THE PROBLEM >>
Reproduce exactly the line with "my disposal that" and the lines after it. Stop at the last line of the data and include nothing else.

───── GIVEN RECORDS ─────

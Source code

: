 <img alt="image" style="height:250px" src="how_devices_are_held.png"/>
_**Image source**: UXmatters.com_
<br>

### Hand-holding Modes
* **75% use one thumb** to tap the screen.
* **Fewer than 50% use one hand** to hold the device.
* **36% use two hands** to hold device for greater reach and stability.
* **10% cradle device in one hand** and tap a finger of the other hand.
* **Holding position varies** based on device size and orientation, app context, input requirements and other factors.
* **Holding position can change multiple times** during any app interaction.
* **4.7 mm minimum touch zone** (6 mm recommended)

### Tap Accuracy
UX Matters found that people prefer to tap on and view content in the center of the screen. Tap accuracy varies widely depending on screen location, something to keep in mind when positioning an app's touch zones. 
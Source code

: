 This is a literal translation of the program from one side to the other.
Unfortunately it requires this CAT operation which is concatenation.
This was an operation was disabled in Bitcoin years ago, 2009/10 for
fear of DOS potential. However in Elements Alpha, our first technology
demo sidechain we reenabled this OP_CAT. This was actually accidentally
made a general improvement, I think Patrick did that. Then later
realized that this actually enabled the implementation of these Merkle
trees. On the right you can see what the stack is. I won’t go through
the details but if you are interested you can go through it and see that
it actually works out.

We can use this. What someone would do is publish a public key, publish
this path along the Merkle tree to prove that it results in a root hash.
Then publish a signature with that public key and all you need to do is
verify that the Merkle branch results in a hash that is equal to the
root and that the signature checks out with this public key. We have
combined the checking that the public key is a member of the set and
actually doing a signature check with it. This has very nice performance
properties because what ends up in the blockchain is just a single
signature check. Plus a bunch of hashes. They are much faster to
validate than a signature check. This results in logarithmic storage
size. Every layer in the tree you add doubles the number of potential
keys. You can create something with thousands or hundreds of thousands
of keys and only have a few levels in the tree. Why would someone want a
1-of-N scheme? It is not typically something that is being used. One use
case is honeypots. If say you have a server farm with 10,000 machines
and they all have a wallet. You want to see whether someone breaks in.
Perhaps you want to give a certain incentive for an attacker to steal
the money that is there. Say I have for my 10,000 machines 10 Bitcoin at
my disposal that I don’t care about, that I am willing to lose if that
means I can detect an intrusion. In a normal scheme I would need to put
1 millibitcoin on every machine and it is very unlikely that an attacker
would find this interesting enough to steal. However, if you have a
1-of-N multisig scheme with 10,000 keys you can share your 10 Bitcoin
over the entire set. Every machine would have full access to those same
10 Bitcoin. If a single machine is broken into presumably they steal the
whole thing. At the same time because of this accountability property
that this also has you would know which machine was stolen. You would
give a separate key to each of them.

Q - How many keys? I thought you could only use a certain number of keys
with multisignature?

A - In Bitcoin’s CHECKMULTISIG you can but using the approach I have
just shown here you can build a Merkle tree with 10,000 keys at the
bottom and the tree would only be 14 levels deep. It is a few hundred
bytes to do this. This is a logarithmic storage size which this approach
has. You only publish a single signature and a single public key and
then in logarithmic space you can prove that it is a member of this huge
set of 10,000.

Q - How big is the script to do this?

─────

THE COMPLETED TASK >>
my disposal that I don’t care about, that I am willing to lose if that
means I can detect an intrusion. In a normal scheme I would need to put
1 millibitcoin on every machine and it is very unlikely that an attacker
would find this interesting enough to steal. However, if you have a
1-of-N multisig scheme with 10,000 keys you can share your 10 Bitcoin
over the entire set. Every machine would have full access to those same
10 Bitcoin. If a single machine is broken into presumably they steal the
whole thing. At the same time because of this accountability property
that this also has you would know which machine was stolen. You would
give a separate key to each of them.

Q - How many keys? I thought you could only use a certain number of keys
with multisignature?

A - In Bitcoin’s CHECKMULTISIG you can but using the approach I have
just shown here you can build a Merkle tree with 10,000 keys at the
bottom and the tree would only be 14 levels deep. It is a few hundred
bytes to do this. This is a logarithmic storage size which this approach
has. You only publish a single signature and a single public key and
then in logarithmic space you can prove that it is a member of this huge
set of 10,000.

Q - How big is the script to do this?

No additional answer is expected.